Three weeks or so ago, a good friend of mine who is working on his first book asked me if I thought it was worth his time to join a local writer’s group or two (he lives a couple of hours away from me). He wondered if it was “just pumping each other up” or if I was getting anything measurably valuable from the writers group I joined last fall.
As of the evening my friend and I spoke, I wasn’t able to identify a specific insight or value from my group. They’re good, intelligent, talented people. I enjoy the monthly meetings when I’m in town. But none of them have taken the path of traditional publishing that is my dream, so none of them would make a good mentor for me.
The following day, though, one of the writers in my group sent me an email.
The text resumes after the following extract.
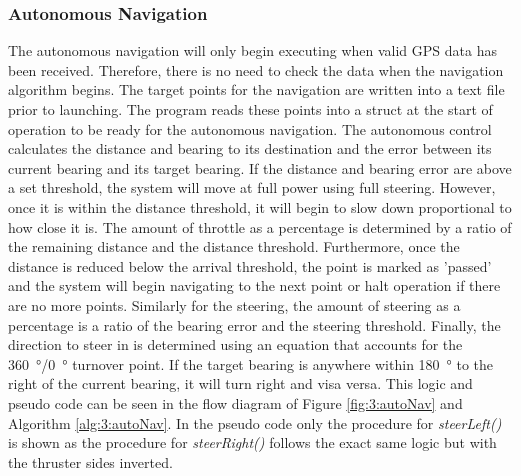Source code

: \subsubsection{Autonomous Navigation}
The autonomous navigation will only begin executing when valid GPS data has been received. Therefore, there is no need to check the data when the navigation algorithm begins. The target points for the navigation are written into a text file prior to launching. The program reads these points into a struct at the start of operation to be ready for the autonomous navigation. The autonomous control calculates the distance and bearing to its destination and the error between its current bearing and its target bearing. If the distance and bearing error are above a set threshold, the system will move at full power using full steering. However, once it is within the distance threshold, it will begin to slow down proportional to how close it is. The amount of throttle as a percentage is determined by a ratio of the remaining distance and the distance threshold. Furthermore, once the distance is reduced below the arrival threshold, the point is marked as 'passed' and the system will begin navigating to the next point or halt operation if there are no more points. Similarly for the steering, the amount of steering as a percentage is a ratio of the bearing error and the steering threshold. Finally, the direction to steer in is determined using an equation that accounts for the \SI{360}{\degree}/\SI{0}{\degree} turnover point. If the target bearing is anywhere within \SI{180}{\degree} to the right of the current bearing, it will turn right and visa versa. This logic and pseudo code can be seen in the flow diagram of Figure \ref{fig:3:autoNav} and Algorithm \ref{alg:3:autoNav}. In the pseudo code only the procedure for \emph{steerLeft()} is shown as the procedure for \emph{steerRight()} follows the exact same logic but with the thruster sides inverted.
She had heard about an opportunity for authors to pitch their work directly to literary agents, she remembered I’d said I wanted to publish traditionally rather than self-publish, so she thought she’d tell me about it. I would have remained oblivious to this opportunity had she not emailed me.
The weekend of May 10 & 11, my networking efforts paid off. The Midwest Writers Workshop Agent Pitch Fest was without doubt way out of my comfort zone, but I’m so glad I participated. MWW brought in seven agents from well-respected New York literary agencies. I pitched Beautiful to three agents who specialize in YA. I thought the pitches went well. The agents were excited rather than just polite, and all three requested more material.
So we’ll see. We all know that “looking excited” is not the same thing as a seven-figure book deal. But my point is that networking with like-minded people is always a good idea.